Pictures excluded, please retype exactly the lines from the start of the data through the line that contains "## -description", both ends kept, and nothing beyond them.
-.-.-
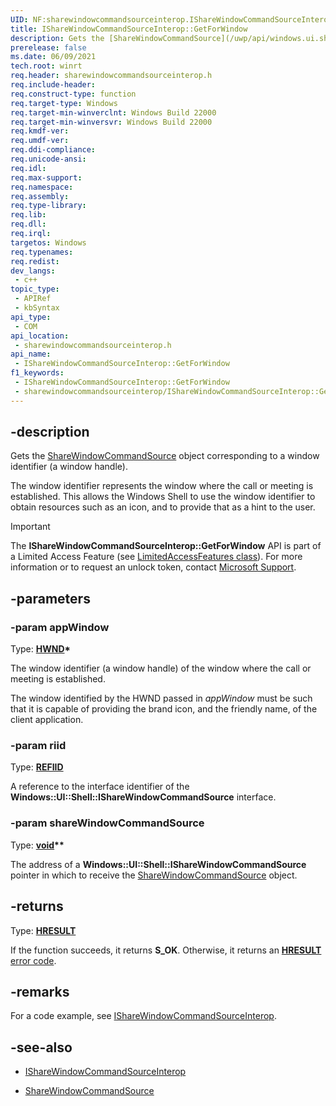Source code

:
 ```yaml
---
UID: NF:sharewindowcommandsourceinterop.IShareWindowCommandSourceInterop.GetForWindow
title: IShareWindowCommandSourceInterop::GetForWindow
description: Gets the [ShareWindowCommandSource](/uwp/api/windows.ui.shell.sharewindowcommandsource) object corresponding to a window identifier (a window handle). (IShareWindowCommandSourceInterop::GetForWindow)
prerelease: false
ms.date: 06/09/2021
tech.root: winrt
req.header: sharewindowcommandsourceinterop.h
req.include-header: 
req.construct-type: function
req.target-type: Windows
req.target-min-winverclnt: Windows Build 22000
req.target-min-winversvr: Windows Build 22000
req.kmdf-ver: 
req.umdf-ver: 
req.ddi-compliance: 
req.unicode-ansi: 
req.idl: 
req.max-support: 
req.namespace: 
req.assembly: 
req.type-library: 
req.lib: 
req.dll: 
req.irql: 
targetos: Windows
req.typenames: 
req.redist: 
dev_langs:
 - c++
topic_type:
 - APIRef
 - kbSyntax
api_type:
 - COM
api_location:
 - sharewindowcommandsourceinterop.h
api_name:
 - IShareWindowCommandSourceInterop::GetForWindow
f1_keywords:
 - IShareWindowCommandSourceInterop::GetForWindow
 - sharewindowcommandsourceinterop/IShareWindowCommandSourceInterop::GetForWindow
---
```


## -description

Gets the [ShareWindowCommandSource](/uwp/api/windows.ui.shell.sharewindowcommandsource) object corresponding to a window identifier (a window handle).

The window identifier represents the window where the call or meeting is established. This allows the Windows Shell to use the window identifier to obtain resources such as an icon, and to provide that as a hint to the user.

> [!IMPORTANT]
> The **IShareWindowCommandSourceInterop::GetForWindow** API is part of a Limited Access Feature (see [LimitedAccessFeatures class](/uwp/api/windows.applicationmodel.limitedaccessfeatures)). For more information or to request an unlock token, contact [Microsoft Support](https://aka.ms/LAFAccessRequests).

## -parameters

### -param appWindow

Type: **[HWND](/windows/win32/winprog/windows-data-types)\***

The window identifier (a window handle) of the window where the call or meeting is established.

The window identified by the HWND passed in *appWindow* must be such that it is capable of providing the brand icon, and the friendly name, of the client application.

### -param riid

Type: **[REFIID](/openspecs/windows_protocols/ms-oaut/bbde795f-5398-42d8-9f59-3613da03c318)**

A reference to the interface identifier of the **Windows::UI::Shell::IShareWindowCommandSource** interface.

### -param shareWindowCommandSource

Type: **[void](/windows/win32/winprog/windows-data-types)\*\***

The address of a **Windows::UI::Shell::IShareWindowCommandSource** pointer in which to receive the [ShareWindowCommandSource](/uwp/api/windows.ui.shell.sharewindowcommandsource) object.

## -returns

Type: **[HRESULT](/windows/win32/com/structure-of-com-error-codes)**

If the function succeeds, it returns **S_OK**. Otherwise, it returns an [**HRESULT**](/windows/desktop/com/structure-of-com-error-codes) [error code](/windows/win32/com/com-error-codes-10).

## -remarks

For a code example, see [IShareWindowCommandSourceInterop](nn-sharewindowcommandsourceinterop-isharewindowcommandsourceinterop.md).

## -see-also

* [IShareWindowCommandSourceInterop](nn-sharewindowcommandsourceinterop-isharewindowcommandsourceinterop.md)

* [ShareWindowCommandSource](/uwp/api/windows.ui.shell.sharewindowcommandsource)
-.-.-
## Answer box
Source code

:
 ```yaml
---
UID: NF:sharewindowcommandsourceinterop.IShareWindowCommandSourceInterop.GetForWindow
title: IShareWindowCommandSourceInterop::GetForWindow
description: Gets the [ShareWindowCommandSource](/uwp/api/windows.ui.shell.sharewindowcommandsource) object corresponding to a window identifier (a window handle). (IShareWindowCommandSourceInterop::GetForWindow)
prerelease: false
ms.date: 06/09/2021
tech.root: winrt
req.header: sharewindowcommandsourceinterop.h
req.include-header: 
req.construct-type: function
req.target-type: Windows
req.target-min-winverclnt: Windows Build 22000
req.target-min-winversvr: Windows Build 22000
req.kmdf-ver: 
req.umdf-ver: 
req.ddi-compliance: 
req.unicode-ansi: 
req.idl: 
req.max-support: 
req.namespace: 
req.assembly: 
req.type-library: 
req.lib: 
req.dll: 
req.irql: 
targetos: Windows
req.typenames: 
req.redist: 
dev_langs:
 - c++
topic_type:
 - APIRef
 - kbSyntax
api_type:
 - COM
api_location:
 - sharewindowcommandsourceinterop.h
api_name:
 - IShareWindowCommandSourceInterop::GetForWindow
f1_keywords:
 - IShareWindowCommandSourceInterop::GetForWindow
 - sharewindowcommandsourceinterop/IShareWindowCommandSourceInterop::GetForWindow
---
```


## -description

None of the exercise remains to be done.